STORED DATA —

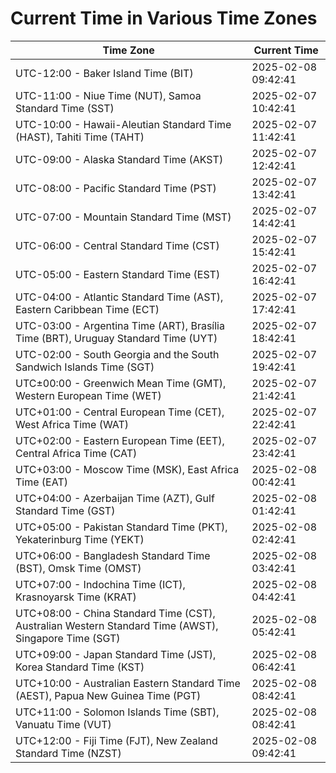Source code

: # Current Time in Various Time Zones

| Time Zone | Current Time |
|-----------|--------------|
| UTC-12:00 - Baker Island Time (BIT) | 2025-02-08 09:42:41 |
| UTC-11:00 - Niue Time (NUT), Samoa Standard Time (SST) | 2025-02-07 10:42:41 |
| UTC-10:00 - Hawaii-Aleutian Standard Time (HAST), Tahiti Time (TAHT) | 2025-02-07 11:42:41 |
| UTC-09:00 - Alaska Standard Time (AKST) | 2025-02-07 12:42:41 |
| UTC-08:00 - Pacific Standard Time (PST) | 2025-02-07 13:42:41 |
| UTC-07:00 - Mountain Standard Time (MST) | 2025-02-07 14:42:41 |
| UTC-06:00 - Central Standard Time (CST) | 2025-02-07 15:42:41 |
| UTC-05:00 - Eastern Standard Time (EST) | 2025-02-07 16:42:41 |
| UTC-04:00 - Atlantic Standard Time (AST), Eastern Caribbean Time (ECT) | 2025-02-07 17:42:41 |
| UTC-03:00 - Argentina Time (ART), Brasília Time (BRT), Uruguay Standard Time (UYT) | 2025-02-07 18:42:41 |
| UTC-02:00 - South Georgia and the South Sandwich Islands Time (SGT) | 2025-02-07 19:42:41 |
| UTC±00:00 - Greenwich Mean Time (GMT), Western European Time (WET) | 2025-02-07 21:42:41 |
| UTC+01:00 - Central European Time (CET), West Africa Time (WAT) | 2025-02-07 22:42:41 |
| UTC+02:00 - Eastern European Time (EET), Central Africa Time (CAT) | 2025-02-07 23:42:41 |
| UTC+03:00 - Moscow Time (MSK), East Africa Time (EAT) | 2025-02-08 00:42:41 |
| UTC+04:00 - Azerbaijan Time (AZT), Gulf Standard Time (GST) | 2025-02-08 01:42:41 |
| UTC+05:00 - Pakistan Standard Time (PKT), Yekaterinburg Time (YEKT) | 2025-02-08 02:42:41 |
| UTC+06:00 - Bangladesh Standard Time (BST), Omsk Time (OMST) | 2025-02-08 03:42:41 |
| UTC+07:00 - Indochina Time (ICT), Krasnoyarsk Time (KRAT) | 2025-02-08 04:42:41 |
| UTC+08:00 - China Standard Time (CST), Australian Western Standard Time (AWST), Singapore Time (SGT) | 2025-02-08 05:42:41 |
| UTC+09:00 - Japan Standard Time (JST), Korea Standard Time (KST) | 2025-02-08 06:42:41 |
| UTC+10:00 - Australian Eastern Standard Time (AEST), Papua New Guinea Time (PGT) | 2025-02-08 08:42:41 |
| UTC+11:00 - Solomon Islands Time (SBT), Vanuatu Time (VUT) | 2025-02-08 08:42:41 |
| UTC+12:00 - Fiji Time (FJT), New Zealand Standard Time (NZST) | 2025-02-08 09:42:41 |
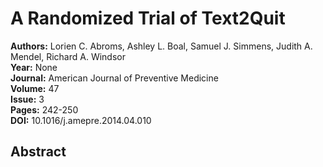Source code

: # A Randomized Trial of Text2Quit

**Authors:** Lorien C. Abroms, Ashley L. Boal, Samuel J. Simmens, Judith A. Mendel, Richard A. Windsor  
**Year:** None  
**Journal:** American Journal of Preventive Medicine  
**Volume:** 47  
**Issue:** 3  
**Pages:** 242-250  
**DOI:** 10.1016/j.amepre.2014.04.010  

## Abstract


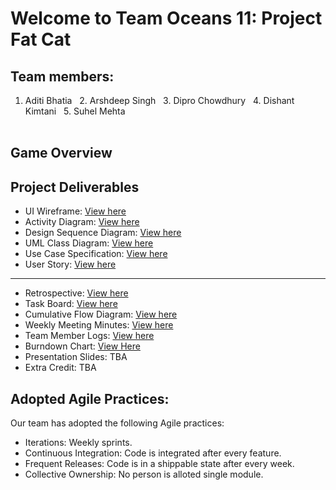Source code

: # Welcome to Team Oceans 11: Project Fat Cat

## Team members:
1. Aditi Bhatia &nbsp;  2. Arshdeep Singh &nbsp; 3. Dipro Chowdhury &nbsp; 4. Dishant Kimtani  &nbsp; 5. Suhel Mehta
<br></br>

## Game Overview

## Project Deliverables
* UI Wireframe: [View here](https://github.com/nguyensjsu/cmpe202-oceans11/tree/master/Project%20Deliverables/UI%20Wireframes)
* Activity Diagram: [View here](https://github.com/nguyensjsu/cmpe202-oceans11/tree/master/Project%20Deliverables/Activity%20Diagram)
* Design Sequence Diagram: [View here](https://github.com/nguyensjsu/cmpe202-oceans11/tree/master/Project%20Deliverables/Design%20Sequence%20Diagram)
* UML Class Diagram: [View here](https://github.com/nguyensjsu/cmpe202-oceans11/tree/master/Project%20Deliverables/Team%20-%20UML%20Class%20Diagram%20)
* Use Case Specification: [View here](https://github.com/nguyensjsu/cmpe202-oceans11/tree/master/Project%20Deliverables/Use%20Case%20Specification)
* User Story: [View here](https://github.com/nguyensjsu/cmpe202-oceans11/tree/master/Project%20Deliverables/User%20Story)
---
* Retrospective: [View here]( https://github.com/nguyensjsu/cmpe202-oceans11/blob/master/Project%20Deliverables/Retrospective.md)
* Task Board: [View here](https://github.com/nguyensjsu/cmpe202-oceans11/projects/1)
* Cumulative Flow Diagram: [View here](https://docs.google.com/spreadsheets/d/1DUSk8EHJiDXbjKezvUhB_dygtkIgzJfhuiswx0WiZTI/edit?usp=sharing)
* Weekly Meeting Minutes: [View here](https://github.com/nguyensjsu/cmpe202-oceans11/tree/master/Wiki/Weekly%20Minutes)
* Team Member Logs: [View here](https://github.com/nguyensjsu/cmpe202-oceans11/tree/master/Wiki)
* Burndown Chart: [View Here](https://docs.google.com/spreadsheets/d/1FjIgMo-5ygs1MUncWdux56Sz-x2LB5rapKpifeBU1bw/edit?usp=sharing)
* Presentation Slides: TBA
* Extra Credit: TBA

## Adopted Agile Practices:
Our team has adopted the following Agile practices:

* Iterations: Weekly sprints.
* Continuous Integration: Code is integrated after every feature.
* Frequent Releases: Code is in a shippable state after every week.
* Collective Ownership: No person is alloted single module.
...
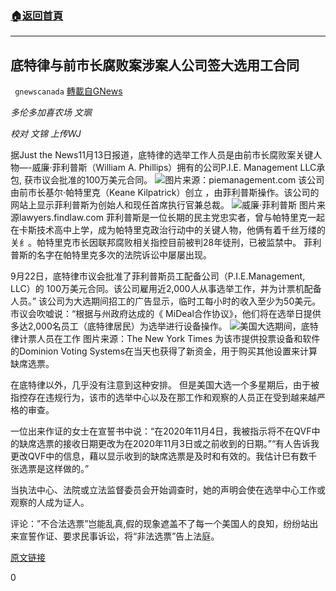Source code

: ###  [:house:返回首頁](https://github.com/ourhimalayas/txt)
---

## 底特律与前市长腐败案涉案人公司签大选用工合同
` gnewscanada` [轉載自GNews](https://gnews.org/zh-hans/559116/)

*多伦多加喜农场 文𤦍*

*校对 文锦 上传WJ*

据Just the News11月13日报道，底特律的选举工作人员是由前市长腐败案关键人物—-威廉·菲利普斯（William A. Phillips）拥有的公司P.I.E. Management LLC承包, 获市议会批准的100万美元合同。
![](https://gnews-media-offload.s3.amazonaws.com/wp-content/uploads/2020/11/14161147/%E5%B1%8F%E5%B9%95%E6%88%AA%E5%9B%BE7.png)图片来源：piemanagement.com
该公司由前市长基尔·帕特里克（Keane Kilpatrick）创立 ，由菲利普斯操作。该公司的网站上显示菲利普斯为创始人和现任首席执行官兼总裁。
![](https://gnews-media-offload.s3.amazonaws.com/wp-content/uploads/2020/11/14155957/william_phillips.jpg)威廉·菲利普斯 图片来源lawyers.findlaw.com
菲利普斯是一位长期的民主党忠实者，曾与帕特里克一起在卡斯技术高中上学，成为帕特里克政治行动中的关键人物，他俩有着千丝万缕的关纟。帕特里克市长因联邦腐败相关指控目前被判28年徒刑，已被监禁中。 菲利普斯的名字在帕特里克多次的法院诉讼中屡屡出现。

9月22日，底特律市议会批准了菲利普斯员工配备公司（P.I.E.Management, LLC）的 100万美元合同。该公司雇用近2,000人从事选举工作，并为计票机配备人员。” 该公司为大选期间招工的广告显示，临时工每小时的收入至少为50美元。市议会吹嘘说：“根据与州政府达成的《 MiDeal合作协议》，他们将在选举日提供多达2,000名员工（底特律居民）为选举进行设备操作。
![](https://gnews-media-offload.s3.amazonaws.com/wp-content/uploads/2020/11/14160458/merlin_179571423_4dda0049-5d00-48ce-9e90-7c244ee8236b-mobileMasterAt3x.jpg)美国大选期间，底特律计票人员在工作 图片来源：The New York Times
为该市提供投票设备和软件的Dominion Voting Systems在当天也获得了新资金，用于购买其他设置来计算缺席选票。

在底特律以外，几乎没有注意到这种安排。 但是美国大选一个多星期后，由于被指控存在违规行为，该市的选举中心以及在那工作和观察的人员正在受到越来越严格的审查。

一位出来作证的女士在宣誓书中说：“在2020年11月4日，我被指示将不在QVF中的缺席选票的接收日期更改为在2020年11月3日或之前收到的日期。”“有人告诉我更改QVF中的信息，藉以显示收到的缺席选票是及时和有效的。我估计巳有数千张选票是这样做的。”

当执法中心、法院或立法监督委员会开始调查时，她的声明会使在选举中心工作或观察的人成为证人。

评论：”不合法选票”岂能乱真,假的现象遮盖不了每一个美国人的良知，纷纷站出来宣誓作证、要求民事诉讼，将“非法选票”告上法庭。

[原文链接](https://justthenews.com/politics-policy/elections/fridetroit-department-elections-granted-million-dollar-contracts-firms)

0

YOUR INSTRUCTIONS —
Working from the material above, retype exactly the lines from the one with "Meeting Minutes: [View" through the one with "alloted single module.", both included, and only those lines.

SOLUTION FOR THIS TASK —
* Weekly Meeting Minutes: [View here](https://github.com/nguyensjsu/cmpe202-oceans11/tree/master/Wiki/Weekly%20Minutes)
* Team Member Logs: [View here](https://github.com/nguyensjsu/cmpe202-oceans11/tree/master/Wiki)
* Burndown Chart: [View Here](https://docs.google.com/spreadsheets/d/1FjIgMo-5ygs1MUncWdux56Sz-x2LB5rapKpifeBU1bw/edit?usp=sharing)
* Presentation Slides: TBA
* Extra Credit: TBA

## Adopted Agile Practices:
Our team has adopted the following Agile practices:

* Iterations: Weekly sprints.
* Continuous Integration: Code is integrated after every feature.
* Frequent Releases: Code is in a shippable state after every week.
* Collective Ownership: No person is alloted single module.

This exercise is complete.